N. Kassir,1 R. Dudley,2 J. Longstreth,3 S. Mouksassi,1 J. F. Marier,1 T. Danoff2; 1Pharsight, a Certara Company, Montreal, QC, Canada, 2Clarus Therapeutics, Northbrook, IL, 3Longstreth & Associates, Mundelein, IL
BACKGROUND: A phase IIIa dose-titration trial was performed to assess efficacy, safety and pharmacokinetics (PK) of testosterone (T) following oral administration of testosterone undecanoate (TU) to ~160 hypogonadal men. Average concentration (Cavg) and maximum concentration (Cmax) of T were slightly higher than desired. The objective of this project was to develop a population PK model of T and perform simulations to support an optimal dosing regimen that would result in Cavg and Cmax of T within targeted ranges in a novel phase IIIb trial. The phase IIIb trial PK results were compared to simulation predictions.

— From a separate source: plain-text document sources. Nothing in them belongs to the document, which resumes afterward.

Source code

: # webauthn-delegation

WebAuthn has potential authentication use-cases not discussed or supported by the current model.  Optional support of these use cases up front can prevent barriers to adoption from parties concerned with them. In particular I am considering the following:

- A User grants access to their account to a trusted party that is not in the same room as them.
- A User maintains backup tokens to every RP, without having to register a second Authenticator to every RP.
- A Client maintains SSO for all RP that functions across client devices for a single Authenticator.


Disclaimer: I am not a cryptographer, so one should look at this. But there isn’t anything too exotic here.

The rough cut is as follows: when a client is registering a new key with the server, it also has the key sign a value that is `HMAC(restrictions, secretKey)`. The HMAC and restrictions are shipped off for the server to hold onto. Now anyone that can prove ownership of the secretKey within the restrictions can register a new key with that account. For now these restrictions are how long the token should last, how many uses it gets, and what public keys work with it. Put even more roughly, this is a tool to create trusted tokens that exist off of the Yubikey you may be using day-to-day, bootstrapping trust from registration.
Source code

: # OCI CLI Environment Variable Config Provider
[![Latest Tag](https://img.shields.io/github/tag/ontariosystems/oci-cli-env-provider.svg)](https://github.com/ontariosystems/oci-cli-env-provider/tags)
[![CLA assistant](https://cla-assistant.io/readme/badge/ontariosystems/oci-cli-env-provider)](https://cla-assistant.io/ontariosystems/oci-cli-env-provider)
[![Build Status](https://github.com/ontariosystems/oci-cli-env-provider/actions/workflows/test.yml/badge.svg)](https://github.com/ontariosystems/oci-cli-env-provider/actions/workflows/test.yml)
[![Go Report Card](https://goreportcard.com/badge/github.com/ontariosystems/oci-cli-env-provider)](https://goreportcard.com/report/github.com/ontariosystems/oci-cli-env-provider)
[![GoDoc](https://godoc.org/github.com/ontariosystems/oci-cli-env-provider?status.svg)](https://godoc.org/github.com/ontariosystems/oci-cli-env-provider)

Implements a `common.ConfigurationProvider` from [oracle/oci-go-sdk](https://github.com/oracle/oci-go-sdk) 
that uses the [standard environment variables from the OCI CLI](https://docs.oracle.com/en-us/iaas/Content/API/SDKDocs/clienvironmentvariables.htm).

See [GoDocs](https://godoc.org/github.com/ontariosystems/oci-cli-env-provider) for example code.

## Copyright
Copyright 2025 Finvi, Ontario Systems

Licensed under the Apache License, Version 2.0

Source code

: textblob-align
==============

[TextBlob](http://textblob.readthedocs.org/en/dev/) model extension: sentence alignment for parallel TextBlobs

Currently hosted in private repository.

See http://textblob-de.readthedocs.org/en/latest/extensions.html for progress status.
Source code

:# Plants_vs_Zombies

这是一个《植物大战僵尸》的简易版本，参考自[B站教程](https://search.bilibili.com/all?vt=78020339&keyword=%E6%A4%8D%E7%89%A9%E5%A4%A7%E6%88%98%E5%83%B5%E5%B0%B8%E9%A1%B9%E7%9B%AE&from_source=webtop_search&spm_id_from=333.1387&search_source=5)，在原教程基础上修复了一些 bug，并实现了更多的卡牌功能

METHODS: A population PK model of T was constructed based on phase IIIa data. Simulations were performed to determine a revised dosing rationale for a phase IIIb trial that would result in Cavg and Cmax of T within target ranges associated to efficacy and safety, respectively. External validation was performed by comparing model predicted Cavg and Cmax to observed values in the phase IIIb trial.
RESULTS: A one-compartment model with inter-occasion variability fitted T concentrations adequately in the phase IIIa trial. Based on simulations, a phase IIIb trial was proposed that included dose titration based on monitoring serum T levels within a prescribed time window, and a titration scheme with a starting dose of 200 mg BID. Based on external validation, Cavg values predicted with the model were within 5% of those observed in the phase IIIb trial. Differences in predicted vs. observed Cmax percentages ranged from -2.8% to +7.9%.
CONCLUSION: Modeling and simulations were performed to support an optimized dose titration scheme within a phase IIIb study designed to assess efficacy and safety of TU in hypogonadal men. Regulatory targets for efficacy and safety of T were achieved in the phase IIIb study.